Solar Power Set to Dominate Global Energy by 2050
The world's solar capacity has doubled since 2022 and is on track to reach 75 terawatts by mid-century, making it the planet's leading energy source. A major new study by 60+ researchers shows solar is becoming the cheapest, cleanest, and most accessible way to power our future.
The sun just won the energy race, and it's not even close.
A groundbreaking study published in Nature Energy reveals that solar power is moving toward dominance of the global energy system. The research, backed by over 60 scientists from leading institutions worldwide, shows that solar is outpacing every other energy technology in history for manufacturing growth and price drops.
The numbers tell an incredible story.
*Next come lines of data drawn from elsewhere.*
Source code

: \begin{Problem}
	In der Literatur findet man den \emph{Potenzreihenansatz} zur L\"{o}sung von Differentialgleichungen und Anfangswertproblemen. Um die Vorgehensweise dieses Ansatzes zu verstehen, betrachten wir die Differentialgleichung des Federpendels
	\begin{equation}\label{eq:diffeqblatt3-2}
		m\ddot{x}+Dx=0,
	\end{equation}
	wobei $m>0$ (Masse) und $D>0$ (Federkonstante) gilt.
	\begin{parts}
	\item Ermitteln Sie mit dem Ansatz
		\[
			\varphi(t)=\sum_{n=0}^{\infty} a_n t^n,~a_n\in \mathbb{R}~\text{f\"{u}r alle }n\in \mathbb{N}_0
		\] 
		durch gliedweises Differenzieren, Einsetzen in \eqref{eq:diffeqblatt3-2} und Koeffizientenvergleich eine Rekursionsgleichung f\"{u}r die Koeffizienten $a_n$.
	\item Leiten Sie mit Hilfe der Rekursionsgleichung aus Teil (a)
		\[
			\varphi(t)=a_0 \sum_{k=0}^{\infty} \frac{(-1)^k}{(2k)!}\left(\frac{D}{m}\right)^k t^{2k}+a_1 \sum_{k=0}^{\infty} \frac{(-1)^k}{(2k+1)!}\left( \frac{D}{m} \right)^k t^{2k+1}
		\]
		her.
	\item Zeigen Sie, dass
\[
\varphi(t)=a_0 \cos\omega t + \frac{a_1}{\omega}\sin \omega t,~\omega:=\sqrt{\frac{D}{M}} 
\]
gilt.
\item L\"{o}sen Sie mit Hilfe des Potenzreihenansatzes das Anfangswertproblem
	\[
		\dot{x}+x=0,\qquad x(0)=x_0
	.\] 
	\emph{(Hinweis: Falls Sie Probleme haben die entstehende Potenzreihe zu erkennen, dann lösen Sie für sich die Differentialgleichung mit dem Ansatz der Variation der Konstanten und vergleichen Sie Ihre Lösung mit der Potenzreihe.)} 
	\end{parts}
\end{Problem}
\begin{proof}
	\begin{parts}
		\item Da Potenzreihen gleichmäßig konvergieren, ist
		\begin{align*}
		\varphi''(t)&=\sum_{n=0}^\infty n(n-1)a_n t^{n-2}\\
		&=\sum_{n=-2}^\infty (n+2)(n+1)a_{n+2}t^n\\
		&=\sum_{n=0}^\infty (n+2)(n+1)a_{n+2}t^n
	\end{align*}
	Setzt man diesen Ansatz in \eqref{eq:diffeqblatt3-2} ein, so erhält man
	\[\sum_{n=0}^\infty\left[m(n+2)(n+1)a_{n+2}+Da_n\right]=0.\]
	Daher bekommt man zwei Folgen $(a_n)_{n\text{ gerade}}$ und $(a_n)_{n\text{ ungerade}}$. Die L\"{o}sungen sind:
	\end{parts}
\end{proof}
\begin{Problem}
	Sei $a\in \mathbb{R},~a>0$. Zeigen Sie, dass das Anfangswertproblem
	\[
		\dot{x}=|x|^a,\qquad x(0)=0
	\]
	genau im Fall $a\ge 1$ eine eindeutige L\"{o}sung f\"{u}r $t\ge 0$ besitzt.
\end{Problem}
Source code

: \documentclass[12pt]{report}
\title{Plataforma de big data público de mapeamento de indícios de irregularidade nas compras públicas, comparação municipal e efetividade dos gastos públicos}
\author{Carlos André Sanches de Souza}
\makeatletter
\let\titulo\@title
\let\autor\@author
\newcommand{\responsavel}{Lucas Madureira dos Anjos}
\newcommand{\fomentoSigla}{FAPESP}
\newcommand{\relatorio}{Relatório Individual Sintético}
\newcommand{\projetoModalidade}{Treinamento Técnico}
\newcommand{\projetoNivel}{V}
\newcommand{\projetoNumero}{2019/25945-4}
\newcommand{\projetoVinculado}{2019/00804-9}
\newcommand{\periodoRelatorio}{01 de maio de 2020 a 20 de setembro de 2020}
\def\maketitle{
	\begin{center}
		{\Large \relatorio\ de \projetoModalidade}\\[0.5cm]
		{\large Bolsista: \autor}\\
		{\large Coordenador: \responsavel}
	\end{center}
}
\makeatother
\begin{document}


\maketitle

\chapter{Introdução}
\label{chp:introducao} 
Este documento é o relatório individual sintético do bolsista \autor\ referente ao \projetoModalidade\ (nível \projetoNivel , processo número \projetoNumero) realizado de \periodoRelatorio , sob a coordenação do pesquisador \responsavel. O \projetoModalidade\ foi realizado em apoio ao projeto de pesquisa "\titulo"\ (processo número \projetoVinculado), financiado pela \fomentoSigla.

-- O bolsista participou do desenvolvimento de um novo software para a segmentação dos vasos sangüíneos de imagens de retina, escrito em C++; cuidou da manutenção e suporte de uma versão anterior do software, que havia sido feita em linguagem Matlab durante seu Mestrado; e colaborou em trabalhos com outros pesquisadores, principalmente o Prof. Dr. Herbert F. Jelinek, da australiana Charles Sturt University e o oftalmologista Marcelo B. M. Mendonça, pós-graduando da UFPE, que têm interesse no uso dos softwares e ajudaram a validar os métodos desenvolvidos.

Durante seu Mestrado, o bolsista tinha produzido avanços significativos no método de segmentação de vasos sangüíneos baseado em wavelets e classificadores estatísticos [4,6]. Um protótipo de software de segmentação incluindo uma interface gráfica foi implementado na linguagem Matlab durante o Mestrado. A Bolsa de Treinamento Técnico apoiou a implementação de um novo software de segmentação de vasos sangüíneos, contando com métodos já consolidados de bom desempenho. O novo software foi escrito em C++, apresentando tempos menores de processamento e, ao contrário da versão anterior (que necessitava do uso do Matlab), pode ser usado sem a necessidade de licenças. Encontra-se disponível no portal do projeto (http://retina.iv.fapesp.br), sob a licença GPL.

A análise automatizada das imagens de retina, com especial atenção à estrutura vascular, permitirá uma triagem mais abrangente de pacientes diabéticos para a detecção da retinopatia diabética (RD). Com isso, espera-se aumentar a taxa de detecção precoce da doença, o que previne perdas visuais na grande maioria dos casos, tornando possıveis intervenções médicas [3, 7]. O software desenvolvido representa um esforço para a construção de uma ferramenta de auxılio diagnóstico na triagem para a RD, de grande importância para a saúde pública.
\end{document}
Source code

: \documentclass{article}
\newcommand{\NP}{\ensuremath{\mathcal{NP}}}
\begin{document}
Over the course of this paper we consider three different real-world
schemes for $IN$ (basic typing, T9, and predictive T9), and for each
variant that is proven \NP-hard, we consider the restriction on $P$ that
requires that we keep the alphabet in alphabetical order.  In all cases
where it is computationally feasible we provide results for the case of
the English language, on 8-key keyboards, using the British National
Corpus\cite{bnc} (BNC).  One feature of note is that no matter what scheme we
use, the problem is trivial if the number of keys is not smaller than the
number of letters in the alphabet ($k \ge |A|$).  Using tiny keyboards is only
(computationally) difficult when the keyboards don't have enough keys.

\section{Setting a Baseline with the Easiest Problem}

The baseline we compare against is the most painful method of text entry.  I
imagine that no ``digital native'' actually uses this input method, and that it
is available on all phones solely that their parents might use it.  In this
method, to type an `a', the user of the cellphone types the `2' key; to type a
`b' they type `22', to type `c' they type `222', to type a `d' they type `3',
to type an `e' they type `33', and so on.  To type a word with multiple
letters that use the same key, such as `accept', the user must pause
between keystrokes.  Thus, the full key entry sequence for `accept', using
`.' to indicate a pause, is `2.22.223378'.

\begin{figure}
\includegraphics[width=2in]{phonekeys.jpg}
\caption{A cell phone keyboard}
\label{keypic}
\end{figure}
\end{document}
The world now has 2 terawatts of solar capacity installed, more than double what existed just two years ago. Based on current trends, we're heading toward 75 terawatts by 2050.
"In one hour, the Earth receives enough light from the sun to power the world for the whole year," explained Sarah Kurtz, an electrical engineering professor at UC Merced and study co-author. That free, endless fuel is why solar keeps getting cheaper while delivering more power.
Solar already produces 7 percent of global electricity and is the least expensive energy source in most countries. It's growing faster than wind and hydropower, putting it on track to become the world's largest electricity source within decades.
The technology keeps improving too. Today's best panels convert 30 percent of sunlight into electricity. By 2050, researchers expect that to reach 35 percent, meaning fewer panels needed for the same power.

Andreas Bett, director of Germany's Fraunhofer Institute for Solar Energy Systems, emphasized what this means for humanity. "There is no fundamental limit or resource problem for photovoltaic technology," he said. "It is a technology that will advance the prosperity of the entire global community."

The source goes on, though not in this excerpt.